> _EXERCISE BRIEF_
The required output is the lines below from the line containing "女儿 18 岁，讲以后不会找男朋友，不会结婚生孩子，她同学女生都是这样的想法，我该如何与她沟通？" to the line containing "如何看待苏州建设大规模方舱医院?", inclusive, retyped exactly. No other lines belong in it.

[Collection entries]
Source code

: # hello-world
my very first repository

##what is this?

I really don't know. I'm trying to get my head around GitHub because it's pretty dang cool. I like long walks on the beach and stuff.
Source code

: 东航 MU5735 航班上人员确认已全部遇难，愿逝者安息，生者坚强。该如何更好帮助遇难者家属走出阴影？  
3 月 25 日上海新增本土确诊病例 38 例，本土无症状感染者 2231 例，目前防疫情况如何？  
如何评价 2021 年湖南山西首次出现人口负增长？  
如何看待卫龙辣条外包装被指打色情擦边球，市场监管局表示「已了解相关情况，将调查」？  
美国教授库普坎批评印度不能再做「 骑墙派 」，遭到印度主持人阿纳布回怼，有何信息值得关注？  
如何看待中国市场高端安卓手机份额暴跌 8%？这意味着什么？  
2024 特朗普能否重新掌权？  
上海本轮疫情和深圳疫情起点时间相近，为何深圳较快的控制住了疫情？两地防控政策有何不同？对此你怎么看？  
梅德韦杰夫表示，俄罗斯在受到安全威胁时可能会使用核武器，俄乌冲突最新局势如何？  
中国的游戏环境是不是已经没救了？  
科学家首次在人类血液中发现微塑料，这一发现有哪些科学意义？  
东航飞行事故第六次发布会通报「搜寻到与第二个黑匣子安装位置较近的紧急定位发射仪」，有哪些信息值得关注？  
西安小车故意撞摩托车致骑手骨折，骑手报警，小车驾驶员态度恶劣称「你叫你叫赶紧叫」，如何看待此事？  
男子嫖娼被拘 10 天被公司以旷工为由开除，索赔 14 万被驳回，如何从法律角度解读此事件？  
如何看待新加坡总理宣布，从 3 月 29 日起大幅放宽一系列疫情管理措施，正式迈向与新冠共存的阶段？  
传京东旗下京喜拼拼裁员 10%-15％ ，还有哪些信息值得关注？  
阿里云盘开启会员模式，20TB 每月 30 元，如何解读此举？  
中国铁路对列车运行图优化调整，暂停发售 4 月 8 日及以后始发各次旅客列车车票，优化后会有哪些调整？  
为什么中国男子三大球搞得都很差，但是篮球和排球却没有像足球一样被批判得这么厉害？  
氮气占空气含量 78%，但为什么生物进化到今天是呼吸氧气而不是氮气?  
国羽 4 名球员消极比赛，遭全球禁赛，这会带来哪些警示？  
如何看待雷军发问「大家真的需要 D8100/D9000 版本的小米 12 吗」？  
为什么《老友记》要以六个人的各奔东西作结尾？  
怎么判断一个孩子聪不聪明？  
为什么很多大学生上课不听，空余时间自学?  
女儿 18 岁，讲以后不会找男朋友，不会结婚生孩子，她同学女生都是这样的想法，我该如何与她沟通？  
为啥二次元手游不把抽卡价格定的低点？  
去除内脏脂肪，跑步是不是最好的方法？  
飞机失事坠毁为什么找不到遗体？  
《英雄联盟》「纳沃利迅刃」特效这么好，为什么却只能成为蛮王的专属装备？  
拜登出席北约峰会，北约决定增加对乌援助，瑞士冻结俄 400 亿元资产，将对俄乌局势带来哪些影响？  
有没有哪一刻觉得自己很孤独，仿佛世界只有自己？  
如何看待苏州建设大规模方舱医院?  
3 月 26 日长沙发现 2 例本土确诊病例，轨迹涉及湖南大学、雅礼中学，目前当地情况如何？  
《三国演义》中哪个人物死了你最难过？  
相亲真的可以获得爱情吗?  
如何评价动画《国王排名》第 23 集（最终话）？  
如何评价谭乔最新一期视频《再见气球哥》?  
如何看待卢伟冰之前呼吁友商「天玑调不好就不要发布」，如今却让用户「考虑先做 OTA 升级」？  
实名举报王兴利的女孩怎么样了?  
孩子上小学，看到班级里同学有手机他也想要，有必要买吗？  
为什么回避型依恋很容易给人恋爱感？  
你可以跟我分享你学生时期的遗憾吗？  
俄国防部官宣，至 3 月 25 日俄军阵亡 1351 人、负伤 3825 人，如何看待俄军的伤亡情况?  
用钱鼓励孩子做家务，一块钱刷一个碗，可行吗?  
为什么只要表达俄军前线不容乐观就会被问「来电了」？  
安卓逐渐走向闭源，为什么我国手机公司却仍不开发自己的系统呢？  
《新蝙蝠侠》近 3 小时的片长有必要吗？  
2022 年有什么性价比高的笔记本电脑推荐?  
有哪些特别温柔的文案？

> _SOLUTION BELOW_
女儿 18 岁，讲以后不会找男朋友，不会结婚生孩子，她同学女生都是这样的想法，我该如何与她沟通？  
为啥二次元手游不把抽卡价格定的低点？  
去除内脏脂肪，跑步是不是最好的方法？  
飞机失事坠毁为什么找不到遗体？  
《英雄联盟》「纳沃利迅刃」特效这么好，为什么却只能成为蛮王的专属装备？  
拜登出席北约峰会，北约决定增加对乌援助，瑞士冻结俄 400 亿元资产，将对俄乌局势带来哪些影响？  
有没有哪一刻觉得自己很孤独，仿佛世界只有自己？  
如何看待苏州建设大规模方舱医院?  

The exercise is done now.